Index Details
The details of the DBpedia indcies used for generating the baseline runs of the DBpedia-Entity v2 collection (i.e., Table 2 of [1]) are described here.
DBpedia files
The following files from DBpedia 2015-10 dump are indexed:
- anchor_text_en.ttl
- article_categories_en.ttl
- disambiguations_en.ttl
- infobox_properties_en.ttl
- instance_types_transitive_en.ttl
- labels_en.ttl
- long_abstracts_en.ttl
- mappingbased_literals_en.ttl
- mappingbased_objects_en.ttl
- page_links_en.ttl
- persondata_en.ttl
- short_abstracts_en.ttl
- transitive_redirects_en.ttl
Index settings
- Entities without the following predicates are not indexed:
    - <rdfs:comment>
- <rdfs:label>
 
- All predicate values with URIs are resolved by replacing “_” with space; e.g., the URI http://dbpedia.org/resource/As_We_May_Thinkbecomes “as we may think”.
Index fields
The following fields are used for constructing the index, following the general approach outlined in [2]. All fields listed below contain unique phrases.

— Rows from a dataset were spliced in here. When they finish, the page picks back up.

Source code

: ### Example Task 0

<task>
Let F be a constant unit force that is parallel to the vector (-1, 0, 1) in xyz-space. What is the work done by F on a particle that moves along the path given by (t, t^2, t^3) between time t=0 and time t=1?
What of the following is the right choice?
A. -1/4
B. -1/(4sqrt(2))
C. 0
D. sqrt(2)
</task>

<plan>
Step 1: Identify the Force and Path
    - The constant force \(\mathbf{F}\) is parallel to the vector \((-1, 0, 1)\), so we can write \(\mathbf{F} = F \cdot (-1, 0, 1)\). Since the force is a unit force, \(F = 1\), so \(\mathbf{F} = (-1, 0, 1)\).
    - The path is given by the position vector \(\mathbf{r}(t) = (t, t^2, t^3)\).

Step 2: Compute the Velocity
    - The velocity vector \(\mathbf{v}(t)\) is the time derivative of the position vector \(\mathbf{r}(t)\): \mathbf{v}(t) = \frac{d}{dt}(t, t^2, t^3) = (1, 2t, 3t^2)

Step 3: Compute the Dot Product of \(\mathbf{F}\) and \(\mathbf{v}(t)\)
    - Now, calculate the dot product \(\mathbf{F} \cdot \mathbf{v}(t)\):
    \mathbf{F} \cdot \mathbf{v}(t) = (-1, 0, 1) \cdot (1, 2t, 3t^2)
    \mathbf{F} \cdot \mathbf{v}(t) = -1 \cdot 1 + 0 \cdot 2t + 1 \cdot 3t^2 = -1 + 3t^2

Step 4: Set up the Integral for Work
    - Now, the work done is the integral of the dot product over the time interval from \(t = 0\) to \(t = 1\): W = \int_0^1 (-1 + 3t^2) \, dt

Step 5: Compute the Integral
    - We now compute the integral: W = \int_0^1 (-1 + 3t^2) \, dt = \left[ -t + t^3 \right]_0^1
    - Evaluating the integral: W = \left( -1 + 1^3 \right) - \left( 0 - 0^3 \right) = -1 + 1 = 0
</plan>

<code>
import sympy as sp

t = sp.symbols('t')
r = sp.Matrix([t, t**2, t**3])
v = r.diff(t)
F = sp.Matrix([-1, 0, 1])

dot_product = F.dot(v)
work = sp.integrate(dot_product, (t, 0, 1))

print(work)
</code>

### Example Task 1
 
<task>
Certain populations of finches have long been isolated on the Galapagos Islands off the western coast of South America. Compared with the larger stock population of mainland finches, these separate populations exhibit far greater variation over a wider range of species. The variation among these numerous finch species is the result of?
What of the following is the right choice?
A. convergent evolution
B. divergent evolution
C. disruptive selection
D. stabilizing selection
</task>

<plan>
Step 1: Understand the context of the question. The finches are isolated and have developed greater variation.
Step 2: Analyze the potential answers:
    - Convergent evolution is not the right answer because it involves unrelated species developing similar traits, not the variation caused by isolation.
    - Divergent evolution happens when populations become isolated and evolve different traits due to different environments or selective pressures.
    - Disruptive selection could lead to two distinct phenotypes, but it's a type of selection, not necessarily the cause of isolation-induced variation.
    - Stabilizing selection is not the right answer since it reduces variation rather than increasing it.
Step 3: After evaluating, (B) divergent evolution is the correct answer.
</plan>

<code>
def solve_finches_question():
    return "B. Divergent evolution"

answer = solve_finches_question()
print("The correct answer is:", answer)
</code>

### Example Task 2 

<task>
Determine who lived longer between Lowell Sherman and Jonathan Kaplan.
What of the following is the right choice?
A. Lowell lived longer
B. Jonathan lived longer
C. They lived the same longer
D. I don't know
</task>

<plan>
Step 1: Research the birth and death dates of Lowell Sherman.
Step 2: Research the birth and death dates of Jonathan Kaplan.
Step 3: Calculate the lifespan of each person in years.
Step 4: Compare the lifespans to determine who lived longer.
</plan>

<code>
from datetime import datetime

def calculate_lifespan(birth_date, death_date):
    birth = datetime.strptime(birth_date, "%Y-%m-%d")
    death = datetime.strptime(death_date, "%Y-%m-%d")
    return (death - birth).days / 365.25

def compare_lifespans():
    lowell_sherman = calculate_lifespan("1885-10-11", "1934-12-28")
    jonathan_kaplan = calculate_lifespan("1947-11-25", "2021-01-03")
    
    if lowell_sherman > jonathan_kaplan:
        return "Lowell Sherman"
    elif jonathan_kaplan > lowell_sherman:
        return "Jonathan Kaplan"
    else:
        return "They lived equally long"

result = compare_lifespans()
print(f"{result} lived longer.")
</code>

| Field | Description | Predicates | Notes | 
|---|---|---|---|
| Names | Names of the entity | <foaf:name>,<dbp:name>,<foaf:givenName>,<foaf:surname>,<dbp:officialName>,<dbp:fullname>,<dbp:nativeName>,<dbp:birthName>,<dbo:birthName>,<dbp:nickname>,<dbp:showName>,<dbp:shipName>,<dbp:clubname>,<dbp:unitName>,<dbp:otherName>,<dbo:formerName>,<dbp:birthname>,<dbp:alternativeNames>,<dbp:otherNames>,<dbp:names>,<rdfs:label> | |
| Categories | Entity types | <dcterms:subject> | |
| Similar entity names | Entity name variants | !<dbo:wikiPageRedirects>,!<dbo:wikiPageDisambiguates>,<dbo:wikiPageWikiLinkText> | !denotes reverse direction (i.e.<o, p, s>) | 
| Attributes | Literal attibutes of entity | All <s, p, o>, where “o” is a literal and “p” is not in Names, Categories, Similar entity names, and blacklist predicates.For each<s, p, o>triple, ifp matches <dbp:.*>both p and o are stored (i.e. “p o” is indexed). | |
| Related entity names | URI relations of entity | Similar to Attributes field, but “o” should be a URI. | 
Group-specific settings
The baseline runs of the DBpedia-Entity v2 collection [1] are generated using two indices, denoted as index A and B. These indices, built by two different research groups, share the above settings, but are different in the following aspects.
Index A:
- A new field called “catchall” is used; it encompass the content of all other fields. Duplicate values are not removed in this field.
Index B:
- Anchor texts (i.e. contents of <dbo:wikiPageWikiLinkText>predicate) are added to both “similar entity names” and “attributes” fields.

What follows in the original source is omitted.